**Task goal**
Pictures aside, write out every record exactly as it appears.
** Dataset records follows **
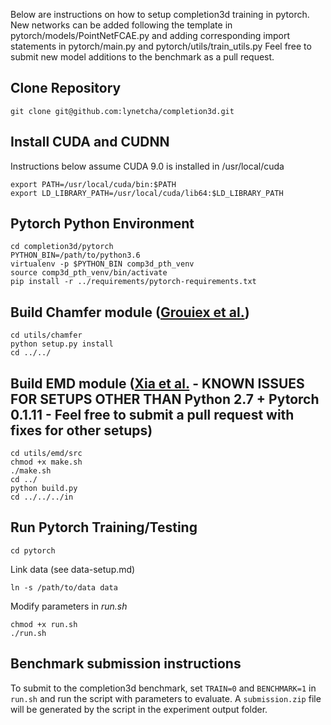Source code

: Below are instructions on how to setup completion3d training in pytorch.
New networks can be added following the template in pytorch/models/PointNetFCAE.py 
and adding corresponding import statements in pytorch/main.py and 
pytorch/utils/train_utils.py Feel free to submit new model additions to the 
benchmark as a pull request.

## Clone Repository

```
git clone git@github.com:lynetcha/completion3d.git
```

## Install CUDA and CUDNN

Instructions below assume CUDA 9.0 is installed in /usr/local/cuda

```
export PATH=/usr/local/cuda/bin:$PATH
export LD_LIBRARY_PATH=/usr/local/cuda/lib64:$LD_LIBRARY_PATH
```

## Pytorch Python Environment

```
cd completion3d/pytorch
PYTHON_BIN=/path/to/python3.6
virtualenv -p $PYTHON_BIN comp3d_pth_venv
source comp3d_pth_venv/bin/activate
pip install -r ../requirements/pytorch-requirements.txt

```

## Build Chamfer module ([Grouiex et al.](https://github.com/ThibaultGROUEIX/AtlasNet/tree/master/extension))

```
cd utils/chamfer
python setup.py install
cd ../../
```

## Build EMD module ([Xia et al.](https://github.com/fxia22/pointGAN/tree/master/emd) - KNOWN ISSUES FOR SETUPS OTHER THAN Python 2.7 + Pytorch 0.1.11 - Feel free to submit a pull request with fixes for other setups)

```
cd utils/emd/src
chmod +x make.sh
./make.sh
cd ../
python build.py
cd ../../../in
```

## Run Pytorch Training/Testing

```
cd pytorch
```

Link data (see data-setup.md)

```
ln -s /path/to/data data
```

Modify parameters in *run.sh*

```
chmod +x run.sh
./run.sh
```

## Benchmark submission instructions

To submit to the completion3d benchmark, set ```TRAIN=0``` and ```BENCHMARK=1``` in ```run.sh``` and run the script with parameters to evaluate. A ```submission.zip``` file will be generated by the script in the experiment output folder.
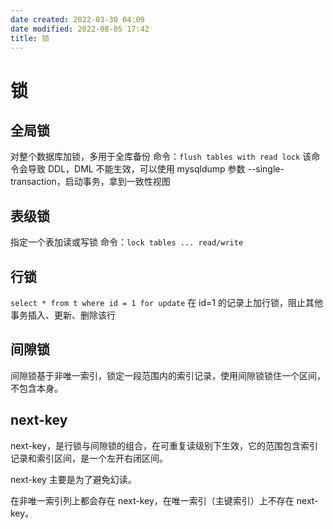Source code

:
 ```yaml
---
date created: 2022-03-30 04:09
date modified: 2022-08-05 17:42
title: 锁
---
```

# 锁
## 全局锁
对整个数据库加锁，多用于全库备份
命令：`flush tables with read lock`
该命令会导致 DDL，DML 不能生效，可以使用 mysqldump 参数 --single-transaction，启动事务，拿到一致性视图

## 表级锁
指定一个表加读或写锁
命令：`lock tables ... read/write`

## 行锁
`select * from t where id = 1 for update`
在 id=1 的记录上加行锁，阻止其他事务插入、更新、删除该行

## 间隙锁
间隙锁基于非唯一索引，锁定一段范围内的索引记录，使用间隙锁锁住一个区间，不包含本身。

## next-key

next-key，是行锁与间隙锁的组合，在可重复读级别下生效，它的范围包含索引记录和索引区间，是一个左开右闭区间。

next-key 主要是为了避免幻读。

在非唯一索引列上都会存在 next-key，在唯一索引（主键索引）上不存在 next-key。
** End of Dataset records **
**Exercise output**
Source code

: Below are instructions on how to setup completion3d training in pytorch.
New networks can be added following the template in pytorch/models/PointNetFCAE.py 
and adding corresponding import statements in pytorch/main.py and 
pytorch/utils/train_utils.py Feel free to submit new model additions to the 
benchmark as a pull request.

## Clone Repository

```
git clone git@github.com:lynetcha/completion3d.git
```

## Install CUDA and CUDNN

Instructions below assume CUDA 9.0 is installed in /usr/local/cuda

```
export PATH=/usr/local/cuda/bin:$PATH
export LD_LIBRARY_PATH=/usr/local/cuda/lib64:$LD_LIBRARY_PATH
```

## Pytorch Python Environment

```
cd completion3d/pytorch
PYTHON_BIN=/path/to/python3.6
virtualenv -p $PYTHON_BIN comp3d_pth_venv
source comp3d_pth_venv/bin/activate
pip install -r ../requirements/pytorch-requirements.txt

```

## Build Chamfer module ([Grouiex et al.](https://github.com/ThibaultGROUEIX/AtlasNet/tree/master/extension))

```
cd utils/chamfer
python setup.py install
cd ../../
```

## Build EMD module ([Xia et al.](https://github.com/fxia22/pointGAN/tree/master/emd) - KNOWN ISSUES FOR SETUPS OTHER THAN Python 2.7 + Pytorch 0.1.11 - Feel free to submit a pull request with fixes for other setups)

```
cd utils/emd/src
chmod +x make.sh
./make.sh
cd ../
python build.py
cd ../../../in
```

## Run Pytorch Training/Testing

```
cd pytorch
```

Link data (see data-setup.md)

```
ln -s /path/to/data data
```

Modify parameters in *run.sh*

```
chmod +x run.sh
./run.sh
```

## Benchmark submission instructions

To submit to the completion3d benchmark, set ```TRAIN=0``` and ```BENCHMARK=1``` in ```run.sh``` and run the script with parameters to evaluate. A ```submission.zip``` file will be generated by the script in the experiment output folder.
Source code

:
 ```yaml
---
date created: 2022-03-30 04:09
date modified: 2022-08-05 17:42
title: 锁
---
```

# 锁
## 全局锁
对整个数据库加锁，多用于全库备份
命令：`flush tables with read lock`
该命令会导致 DDL，DML 不能生效，可以使用 mysqldump 参数 --single-transaction，启动事务，拿到一致性视图

## 表级锁
指定一个表加读或写锁
命令：`lock tables ... read/write`

## 行锁
`select * from t where id = 1 for update`
在 id=1 的记录上加行锁，阻止其他事务插入、更新、删除该行

## 间隙锁
间隙锁基于非唯一索引，锁定一段范围内的索引记录，使用间隙锁锁住一个区间，不包含本身。

## next-key

next-key，是行锁与间隙锁的组合，在可重复读级别下生效，它的范围包含索引记录和索引区间，是一个左开右闭区间。

next-key 主要是为了避免幻读。

在非唯一索引列上都会存在 next-key，在唯一索引（主键索引）上不存在 next-key。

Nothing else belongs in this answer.